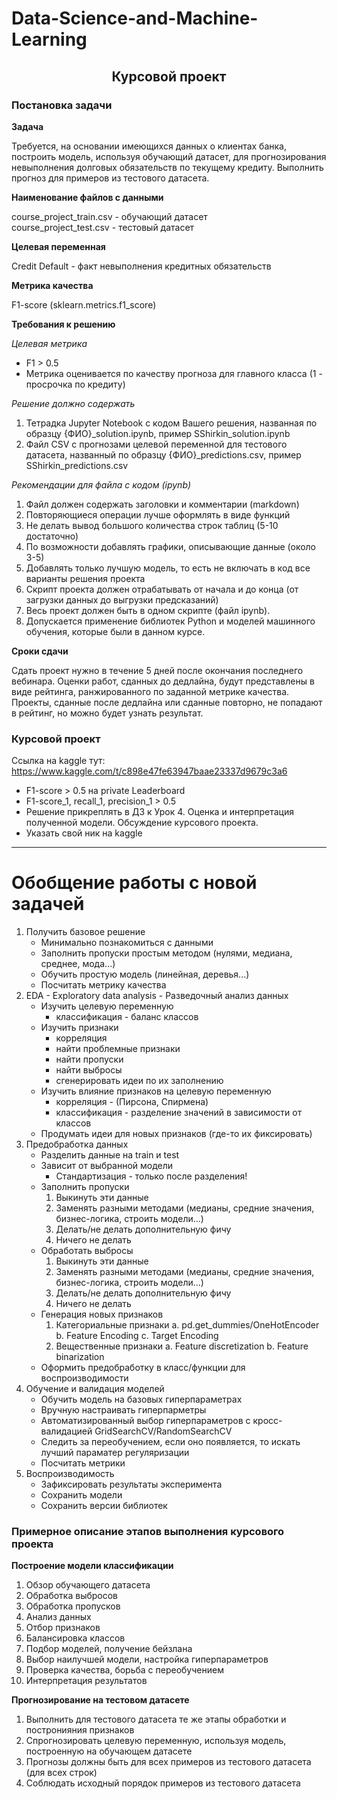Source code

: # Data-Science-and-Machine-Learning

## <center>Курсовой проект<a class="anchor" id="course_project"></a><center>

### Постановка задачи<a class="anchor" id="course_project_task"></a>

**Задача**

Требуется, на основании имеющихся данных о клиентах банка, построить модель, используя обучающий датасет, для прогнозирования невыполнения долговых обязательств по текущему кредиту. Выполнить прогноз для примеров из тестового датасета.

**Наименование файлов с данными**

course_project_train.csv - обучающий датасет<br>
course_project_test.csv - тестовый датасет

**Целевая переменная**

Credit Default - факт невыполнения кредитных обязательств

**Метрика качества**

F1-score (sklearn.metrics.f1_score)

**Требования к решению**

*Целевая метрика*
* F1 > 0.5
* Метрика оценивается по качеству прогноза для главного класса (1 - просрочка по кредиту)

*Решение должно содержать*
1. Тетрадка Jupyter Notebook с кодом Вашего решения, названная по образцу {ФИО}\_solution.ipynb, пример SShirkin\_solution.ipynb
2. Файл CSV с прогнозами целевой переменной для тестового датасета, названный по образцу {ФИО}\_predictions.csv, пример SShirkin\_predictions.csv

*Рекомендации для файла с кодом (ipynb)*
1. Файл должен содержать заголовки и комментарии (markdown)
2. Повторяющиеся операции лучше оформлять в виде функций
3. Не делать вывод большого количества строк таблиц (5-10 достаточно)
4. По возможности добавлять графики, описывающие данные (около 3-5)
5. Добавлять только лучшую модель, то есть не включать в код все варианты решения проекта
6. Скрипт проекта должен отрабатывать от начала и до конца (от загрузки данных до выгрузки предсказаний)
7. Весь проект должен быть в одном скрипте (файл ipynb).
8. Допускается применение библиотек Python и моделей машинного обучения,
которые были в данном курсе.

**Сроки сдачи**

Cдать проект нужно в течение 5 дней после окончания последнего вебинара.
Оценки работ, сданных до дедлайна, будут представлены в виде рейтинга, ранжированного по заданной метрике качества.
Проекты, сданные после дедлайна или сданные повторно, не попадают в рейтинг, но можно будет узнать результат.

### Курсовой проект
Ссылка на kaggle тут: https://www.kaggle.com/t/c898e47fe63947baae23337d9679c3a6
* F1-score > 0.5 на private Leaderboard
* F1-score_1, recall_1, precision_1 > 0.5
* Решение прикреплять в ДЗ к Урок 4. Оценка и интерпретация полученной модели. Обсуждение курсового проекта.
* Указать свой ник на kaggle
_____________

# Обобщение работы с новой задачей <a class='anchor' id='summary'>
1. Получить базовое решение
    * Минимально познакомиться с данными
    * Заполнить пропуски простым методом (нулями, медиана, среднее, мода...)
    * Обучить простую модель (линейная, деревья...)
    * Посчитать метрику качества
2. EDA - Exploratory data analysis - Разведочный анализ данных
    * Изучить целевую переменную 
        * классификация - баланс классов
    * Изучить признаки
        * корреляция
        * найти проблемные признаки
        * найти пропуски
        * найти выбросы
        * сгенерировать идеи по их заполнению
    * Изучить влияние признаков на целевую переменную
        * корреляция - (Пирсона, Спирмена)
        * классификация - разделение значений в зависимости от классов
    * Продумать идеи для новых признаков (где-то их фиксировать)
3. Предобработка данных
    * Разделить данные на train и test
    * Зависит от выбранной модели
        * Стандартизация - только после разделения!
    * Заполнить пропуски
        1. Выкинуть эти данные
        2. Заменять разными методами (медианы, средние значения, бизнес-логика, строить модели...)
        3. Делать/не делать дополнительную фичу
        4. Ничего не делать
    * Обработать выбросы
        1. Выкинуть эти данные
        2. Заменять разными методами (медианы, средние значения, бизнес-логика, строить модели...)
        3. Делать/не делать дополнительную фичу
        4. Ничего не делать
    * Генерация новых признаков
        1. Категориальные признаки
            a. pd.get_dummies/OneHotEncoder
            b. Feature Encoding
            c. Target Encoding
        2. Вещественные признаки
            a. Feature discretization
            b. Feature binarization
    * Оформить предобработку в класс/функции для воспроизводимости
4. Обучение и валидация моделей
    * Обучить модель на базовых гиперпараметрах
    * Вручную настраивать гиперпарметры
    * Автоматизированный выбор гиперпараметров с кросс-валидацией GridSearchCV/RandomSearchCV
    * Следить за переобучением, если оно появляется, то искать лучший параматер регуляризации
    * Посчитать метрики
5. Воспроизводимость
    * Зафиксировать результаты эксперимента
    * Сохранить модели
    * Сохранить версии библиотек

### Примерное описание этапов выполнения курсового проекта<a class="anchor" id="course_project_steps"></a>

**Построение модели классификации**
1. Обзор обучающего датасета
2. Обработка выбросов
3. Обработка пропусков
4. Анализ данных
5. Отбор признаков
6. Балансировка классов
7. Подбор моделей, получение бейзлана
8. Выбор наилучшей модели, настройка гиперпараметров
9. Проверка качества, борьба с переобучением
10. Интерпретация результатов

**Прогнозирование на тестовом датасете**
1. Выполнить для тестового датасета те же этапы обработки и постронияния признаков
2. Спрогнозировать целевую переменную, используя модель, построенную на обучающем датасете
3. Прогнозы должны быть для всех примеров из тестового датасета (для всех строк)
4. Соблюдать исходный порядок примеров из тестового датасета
════════
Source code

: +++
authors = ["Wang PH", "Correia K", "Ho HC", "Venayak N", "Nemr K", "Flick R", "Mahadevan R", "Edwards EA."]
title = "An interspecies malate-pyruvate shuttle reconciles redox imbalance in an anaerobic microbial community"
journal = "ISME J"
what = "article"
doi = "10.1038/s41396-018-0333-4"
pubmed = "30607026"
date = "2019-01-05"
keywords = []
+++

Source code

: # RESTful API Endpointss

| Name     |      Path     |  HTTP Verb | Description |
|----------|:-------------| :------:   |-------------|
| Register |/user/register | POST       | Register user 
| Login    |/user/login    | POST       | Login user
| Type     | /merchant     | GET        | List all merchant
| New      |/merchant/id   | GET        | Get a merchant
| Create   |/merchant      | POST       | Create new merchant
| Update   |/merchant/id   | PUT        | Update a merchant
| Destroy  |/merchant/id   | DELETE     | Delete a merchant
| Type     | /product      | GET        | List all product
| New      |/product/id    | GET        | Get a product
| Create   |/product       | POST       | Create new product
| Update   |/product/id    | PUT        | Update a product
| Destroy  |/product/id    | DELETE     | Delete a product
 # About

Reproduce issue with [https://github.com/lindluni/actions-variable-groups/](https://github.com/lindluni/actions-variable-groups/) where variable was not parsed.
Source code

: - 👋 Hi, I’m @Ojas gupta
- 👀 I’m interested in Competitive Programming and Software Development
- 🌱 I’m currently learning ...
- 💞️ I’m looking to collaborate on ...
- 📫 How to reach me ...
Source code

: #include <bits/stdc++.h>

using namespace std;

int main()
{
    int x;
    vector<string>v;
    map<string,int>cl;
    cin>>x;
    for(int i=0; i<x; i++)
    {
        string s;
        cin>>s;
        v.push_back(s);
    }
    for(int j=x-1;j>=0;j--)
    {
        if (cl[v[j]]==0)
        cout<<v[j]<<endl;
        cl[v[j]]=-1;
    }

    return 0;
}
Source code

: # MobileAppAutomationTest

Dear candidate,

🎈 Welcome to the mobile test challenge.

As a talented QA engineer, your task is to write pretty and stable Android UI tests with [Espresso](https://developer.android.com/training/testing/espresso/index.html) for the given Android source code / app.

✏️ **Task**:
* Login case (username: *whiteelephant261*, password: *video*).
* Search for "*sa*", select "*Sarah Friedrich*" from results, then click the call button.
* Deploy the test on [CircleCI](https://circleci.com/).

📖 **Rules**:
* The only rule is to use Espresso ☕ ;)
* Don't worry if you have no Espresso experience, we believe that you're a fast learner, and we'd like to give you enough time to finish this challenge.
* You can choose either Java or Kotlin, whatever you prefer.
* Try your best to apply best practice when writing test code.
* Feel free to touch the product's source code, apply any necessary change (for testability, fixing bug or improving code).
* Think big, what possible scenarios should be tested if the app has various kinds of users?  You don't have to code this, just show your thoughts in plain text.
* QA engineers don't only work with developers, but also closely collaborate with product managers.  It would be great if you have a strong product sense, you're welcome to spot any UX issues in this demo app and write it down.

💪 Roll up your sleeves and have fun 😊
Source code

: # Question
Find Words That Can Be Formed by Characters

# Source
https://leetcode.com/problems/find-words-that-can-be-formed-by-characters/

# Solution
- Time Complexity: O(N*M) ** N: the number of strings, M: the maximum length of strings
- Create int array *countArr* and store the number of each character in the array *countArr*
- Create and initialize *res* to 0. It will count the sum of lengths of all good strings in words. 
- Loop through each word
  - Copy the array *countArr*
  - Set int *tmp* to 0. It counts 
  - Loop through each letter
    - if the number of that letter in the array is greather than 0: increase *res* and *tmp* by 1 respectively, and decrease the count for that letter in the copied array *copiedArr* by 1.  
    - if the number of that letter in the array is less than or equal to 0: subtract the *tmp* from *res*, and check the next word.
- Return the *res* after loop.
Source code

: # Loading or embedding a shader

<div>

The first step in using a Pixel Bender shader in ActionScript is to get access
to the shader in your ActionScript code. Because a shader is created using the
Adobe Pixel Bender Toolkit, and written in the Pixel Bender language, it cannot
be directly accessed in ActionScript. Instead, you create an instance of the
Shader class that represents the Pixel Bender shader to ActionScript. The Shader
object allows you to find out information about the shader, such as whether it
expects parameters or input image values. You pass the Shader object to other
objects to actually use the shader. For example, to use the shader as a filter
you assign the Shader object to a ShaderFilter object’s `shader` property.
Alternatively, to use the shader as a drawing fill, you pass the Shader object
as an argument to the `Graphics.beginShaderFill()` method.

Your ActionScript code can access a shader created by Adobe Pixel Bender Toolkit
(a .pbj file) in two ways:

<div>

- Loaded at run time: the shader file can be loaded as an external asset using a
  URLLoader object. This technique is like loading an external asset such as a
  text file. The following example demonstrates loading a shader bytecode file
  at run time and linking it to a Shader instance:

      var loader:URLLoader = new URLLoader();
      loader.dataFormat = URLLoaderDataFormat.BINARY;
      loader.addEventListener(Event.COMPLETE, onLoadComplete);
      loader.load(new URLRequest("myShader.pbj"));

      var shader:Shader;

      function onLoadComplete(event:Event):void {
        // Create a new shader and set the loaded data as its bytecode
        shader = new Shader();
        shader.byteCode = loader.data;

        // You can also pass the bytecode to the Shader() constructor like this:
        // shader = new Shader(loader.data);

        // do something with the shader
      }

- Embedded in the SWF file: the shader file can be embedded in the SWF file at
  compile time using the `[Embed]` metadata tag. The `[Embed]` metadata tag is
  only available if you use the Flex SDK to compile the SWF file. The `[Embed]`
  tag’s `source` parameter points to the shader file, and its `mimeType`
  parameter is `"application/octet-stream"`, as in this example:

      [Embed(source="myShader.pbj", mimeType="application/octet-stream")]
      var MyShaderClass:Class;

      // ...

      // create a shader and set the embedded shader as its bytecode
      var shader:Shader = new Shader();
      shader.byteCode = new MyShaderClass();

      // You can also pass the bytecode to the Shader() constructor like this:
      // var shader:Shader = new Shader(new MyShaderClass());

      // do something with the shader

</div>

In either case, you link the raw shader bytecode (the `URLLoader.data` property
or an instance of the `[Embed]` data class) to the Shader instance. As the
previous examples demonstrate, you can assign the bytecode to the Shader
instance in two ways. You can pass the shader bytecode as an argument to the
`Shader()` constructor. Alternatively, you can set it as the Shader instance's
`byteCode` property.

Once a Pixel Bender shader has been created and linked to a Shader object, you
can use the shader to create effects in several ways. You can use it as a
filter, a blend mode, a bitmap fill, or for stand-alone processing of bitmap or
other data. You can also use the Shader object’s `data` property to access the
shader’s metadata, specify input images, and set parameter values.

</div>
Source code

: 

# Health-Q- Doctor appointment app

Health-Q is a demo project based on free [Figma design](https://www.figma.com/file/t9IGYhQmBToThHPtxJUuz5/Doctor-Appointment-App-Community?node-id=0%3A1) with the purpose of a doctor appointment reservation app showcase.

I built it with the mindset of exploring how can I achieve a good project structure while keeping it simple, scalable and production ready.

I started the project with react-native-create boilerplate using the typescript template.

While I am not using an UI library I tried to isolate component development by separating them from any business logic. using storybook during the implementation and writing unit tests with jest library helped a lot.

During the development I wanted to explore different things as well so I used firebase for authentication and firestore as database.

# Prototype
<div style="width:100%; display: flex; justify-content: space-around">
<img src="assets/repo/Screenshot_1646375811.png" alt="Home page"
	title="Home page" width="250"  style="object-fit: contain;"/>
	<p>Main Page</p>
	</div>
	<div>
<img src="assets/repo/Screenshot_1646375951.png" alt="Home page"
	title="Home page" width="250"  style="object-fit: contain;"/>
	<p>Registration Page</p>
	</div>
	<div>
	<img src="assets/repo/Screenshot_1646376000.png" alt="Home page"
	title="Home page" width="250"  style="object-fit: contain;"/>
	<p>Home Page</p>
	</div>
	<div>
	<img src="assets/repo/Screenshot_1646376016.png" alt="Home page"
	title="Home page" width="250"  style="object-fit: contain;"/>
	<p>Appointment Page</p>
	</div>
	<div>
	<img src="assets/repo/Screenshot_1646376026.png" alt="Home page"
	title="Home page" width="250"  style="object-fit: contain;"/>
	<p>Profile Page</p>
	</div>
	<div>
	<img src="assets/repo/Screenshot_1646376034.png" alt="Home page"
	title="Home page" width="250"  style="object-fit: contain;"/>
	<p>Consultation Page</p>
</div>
════════
* [WORK REQUIRED]:
Return, unchanged, the run of lines above that opens with the line containing "3. Прогнозы должны" and closes with the line containing "4. Соблюдать исходный". Include both.

* [RESULT BELOW]:
3. Прогнозы должны быть для всех примеров из тестового датасета (для всех строк)
4. Соблюдать исходный порядок примеров из тестового датасета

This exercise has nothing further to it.